(Task description): Please copy out each line of the listing that contains the word "started".

------------------------------

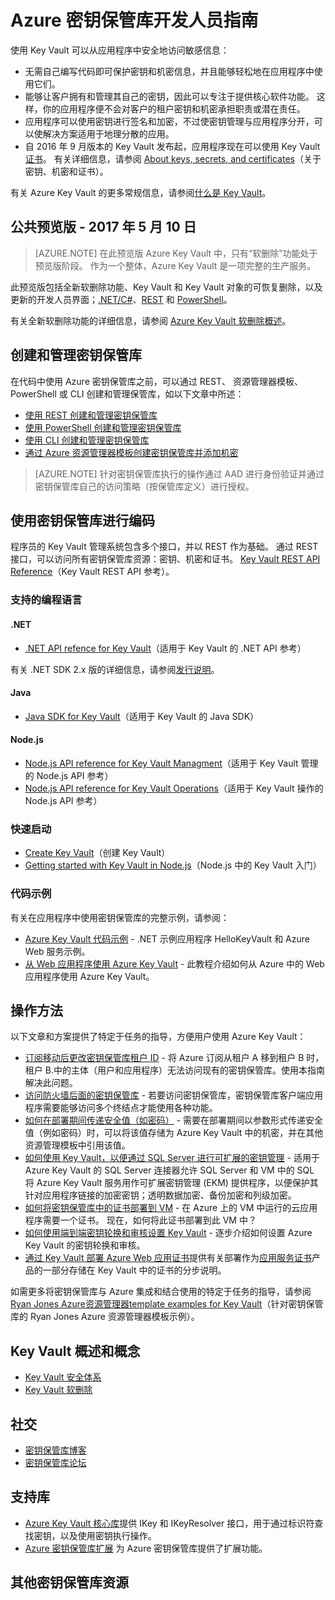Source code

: <properties
    pageTitle="Azure Key Vault 开发人员指南 | Azure"
    description="开发人员可以使用 Azure 密钥保管库来管理 Azure 环境中的加密密钥。"
    services="key-vault"
    documentationcenter=""
    author="BrucePerlerMS"
    manager="mbaldwin" />
<tags
    ms.service="key-vault"
    ms.topic="article"
    ms.workload="identity"
    ms.date="05/10/2017"
    wacn.date="06/12/2017"
    ms.author="bruceper" 
    ms.translationtype="Human Translation"
    ms.sourcegitcommit="08618ee31568db24eba7a7d9a5fc3b079cf34577"
    ms.openlocfilehash="9b528a470412e98174d74ab429b8d42c611a77b4"
    ms.contentlocale="zh-cn"
    ms.lasthandoff="05/26/2017" />

# <a name="azure-key-vault-developers-guide"></a>Azure 密钥保管库开发人员指南

使用 Key Vault 可以从应用程序中安全地访问敏感信息：

- 无需自己编写代码即可保护密钥和机密信息，并且能够轻松地在应用程序中使用它们。
- 能够让客户拥有和管理其自己的密钥，因此可以专注于提供核心软件功能。 这样，你的应用程序便不会对客户的租户密钥和机密承担职责或潜在责任。
- 应用程序可以使用密钥进行签名和加密，不过使密钥管理与应用程序分开，可以使解决方案适用于地理分散的应用。
- 自 2016 年 9 月版本的 Key Vault 发布起，应用程序现在可以使用 Key Vault [证书](https://docs.microsoft.com/zh-cn/rest/api/keyvault/certificate-operations)。 有关详细信息，请参阅 [About keys, secrets, and certificates](https://docs.microsoft.com/zh-cn/rest/api/keyvault/about-keys--secrets-and-certificates)（关于密钥、机密和证书）。

有关 Azure Key Vault 的更多常规信息，请参阅[什么是 Key Vault](/documentation/articles/key-vault-whatis/)。

## <a name="public-preview---may-10-2017"></a>公共预览版 - 2017 年 5 月 10 日

>[AZURE.NOTE]
>在此预览版 Azure Key Vault 中，只有“软删除”功能处于预览版阶段。 作为一个整体，Azure Key Vault 是一项完整的生产服务。

此预览版包括全新软删除功能、Key Vault 和 Key Vault 对象的可恢复删除，以及更新的开发人员界面；[.NET/C#](https://docs.microsoft.com/dotnet/api/microsoft.azure.keyvault/)、[REST](https://docs.microsoft.com/zh-cn/rest/api/keyvault/) 和 [PowerShell](https://docs.microsoft.com/zh-cn/powershell/module/azurerm.keyvault/)。 

有关全新软删除功能的详细信息，请参阅 [Azure Key Vault 软删除概述](/documentation/articles/key-vault-ovw-soft-delete/)。

## <a name="creating-and-managing-key-vaults"></a>创建和管理密钥保管库

在代码中使用 Azure 密钥保管库之前，可以通过 REST、 资源管理器模板、PowerShell 或 CLI 创建和管理保管库，如以下文章中所述：

- [使用 REST 创建和管理密钥保管库](https://docs.microsoft.com/zh-cn/rest/api/keyvault/)
- [使用 PowerShell 创建和管理密钥保管库](/documentation/articles/key-vault-get-started/)
- [使用 CLI 创建和管理密钥保管库](/documentation/articles/key-vault-manage-with-cli2/)
- [通过 Azure 资源管理器模板创建密钥保管库并添加机密](/documentation/articles/resource-manager-template-keyvault/)

> [AZURE.NOTE]
> 针对密钥保管库执行的操作通过 AAD 进行身份验证并通过密钥保管库自己的访问策略（按保管库定义）进行授权。

## <a name="coding-with-key-vault"></a>使用密钥保管库进行编码

程序员的 Key Vault 管理系统包含多个接口，并以 REST 作为基础。 通过 REST 接口，可以访问所有密钥保管库资源：密钥、机密和证书。 [Key Vault REST API Reference](https://docs.microsoft.com/zh-cn/rest/api/keyvault/)（Key Vault REST API 参考）。 

### <a name="supported-programming-languages"></a>支持的编程语言

#### <a name="net"></a>.NET

- [.NET API refence for Key Vault](https://docs.microsoft.com/dotnet/api/microsoft.azure.keyvault)（适用于 Key Vault 的 .NET API 参考） 

有关 .NET SDK 2.x 版的详细信息，请参阅[发行说明](/documentation/articles/key-vault-dotnet2api-release-notes/)。

#### <a name="java"></a>Java

- [Java SDK for Key Vault](https://docs.microsoft.com/java/api/com.microsoft.azure.keyvault)（适用于 Key Vault 的 Java SDK）

#### <a name="nodejs"></a>Node.js

- [Node.js API reference for Key Vault Managment](http://azure.github.io/azure-sdk-for-node/azure-arm-keyvault/latest/)（适用于 Key Vault 管理的 Node.js API 参考）
- [Node.js API reference for Key Vault Operations](http://azure.github.io/azure-sdk-for-node/azure-keyvault/latest/)（适用于 Key Vault 操作的 Node.js API 参考） 

### <a name="quick-start"></a>快速启动

- [Create Key Vault](https://github.com/Azure/azure-quickstart-templates/tree/master/101-key-vault-create)（创建 Key Vault）
- [Getting started with Key Vault in Node.js](https://azure.microsoft.com/en-us/resources/samples/key-vault-node-getting-started/)（Node.js 中的 Key Vault 入门）

### <a name="code-examples"></a>代码示例

有关在应用程序中使用密钥保管库的完整示例，请参阅：

- [Azure Key Vault 代码示例](http://www.microsoft.com/download/details.aspx?id=45343) - .NET 示例应用程序 HelloKeyVault 和 Azure Web 服务示例。 
- [从 Web 应用程序使用 Azure Key Vault](/documentation/articles/key-vault-use-from-web-application/) - 此教程介绍如何从 Azure 中的 Web 应用程序使用 Azure Key Vault。 

## <a name="how-tos"></a>操作方法

以下文章和方案提供了特定于任务的指导，方便用户使用 Azure Key Vault：

- [订阅移动后更改密钥保管库租户 ID](/documentation/articles/key-vault-subscription-move-fix/) - 将 Azure 订阅从租户 A 移到租户 B 时，租户 B.中的主体（用户和应用程序）无法访问现有的密钥保管库。使用本指南解决此问题。
- [访问防火墙后面的密钥保管库](/documentation/articles/key-vault-access-behind-firewall/) - 若要访问密钥保管库，密钥保管库客户端应用程序需要能够访问多个终结点才能使用各种功能。
- [如何在部署期间传递安全值（如密码）](/documentation/articles/resource-manager-keyvault-parameter/) - 需要在部署期间以参数形式传递安全值（例如密码）时，可以将该值存储为 Azure Key Vault 中的机密，并在其他资源管理模板中引用该值。
- [如何使用 Key Vault，以便通过 SQL Server 进行可扩展的密钥管理](https://msdn.microsoft.com/zh-cn/library/dn198405.aspx) - 适用于 Azure Key Vault 的 SQL Server 连接器允许 SQL Server 和 VM 中的 SQL 将 Azure Key Vault 服务用作可扩展密钥管理 (EKM) 提供程序，以便保护其针对应用程序链接的加密密钥；透明数据加密、备份加密和列级加密。
- [如何将密钥保管库中的证书部署到 VM](https://blogs.technet.microsoft.com/kv/2015/07/14/deploy-certificates-to-vms-from-customer-managed-key-vault/) - 在 Azure 上的 VM 中运行的云应用程序需要一个证书。 现在，如何将此证书部署到此 VM 中？
- [如何使用端到端密钥轮换和审核设置 Key Vault](/documentation/articles/key-vault-key-rotation-log-monitoring/) - 逐步介绍如何设置 Azure Key Vault 的密钥轮换和审核。
- [通过 Key Vault 部署 Azure Web 应用证书]( https://blogs.msdn.microsoft.com/appserviceteam/2016/05/24/deploying-azure-web-app-certificate-through-key-vault/)提供有关部署作为[应用服务证书](https://azure.microsoft.com/zh-cn/blog/internals-of-app-service-certificate/)产品的一部分存储在 Key Vault 中的证书的分步说明。

如需更多将密钥保管库与 Azure 集成和结合使用的特定于任务的指导，请参阅 [Ryan Jones Azure资源管理器template examples for Key Vault](https://github.com/rjmax/ArmExamples/tree/master/keyvaultexamples)（针对密钥保管库的 Ryan Jones Azure 资源管理器模板示例）。

## <a name="key-vault-overviews-and-concepts"></a>Key Vault 概述和概念

- [Key Vault 安全体系](/documentation/articles/key-vault-ovw-security-worlds/)
- [Key Vault 软删除](/documentation/articles/key-vault-ovw-soft-delete/)

## <a name="social"></a>社交

- [密钥保管库博客](http://aka.ms/kvblog)
- [密钥保管库论坛](http://aka.ms/kvforum)


## <a name="supporting-libraries"></a>支持库

- [Azure Key Vault 核心库](http://www.nuget.org/packages/Microsoft.Azure.KeyVault.Core)提供 IKey 和 IKeyResolver 接口，用于通过标识符查找密钥，以及使用密钥执行操作。
- [Azure 密钥保管库扩展](http://www.nuget.org/packages/Microsoft.Azure.KeyVault.Extensions) 为 Azure 密钥保管库提供了扩展功能。

## <a name="other-key-vault-resources"></a>其他密钥保管库资源

<!--Update_Description: wording update-->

------------------------------

(Response area):
- [使用 PowerShell 创建和管理密钥保管库](/documentation/articles/key-vault-get-started/)
- [Getting started with Key Vault in Node.js](https://azure.microsoft.com/en-us/resources/samples/key-vault-node-getting-started/)（Node.js 中的 Key Vault 入门）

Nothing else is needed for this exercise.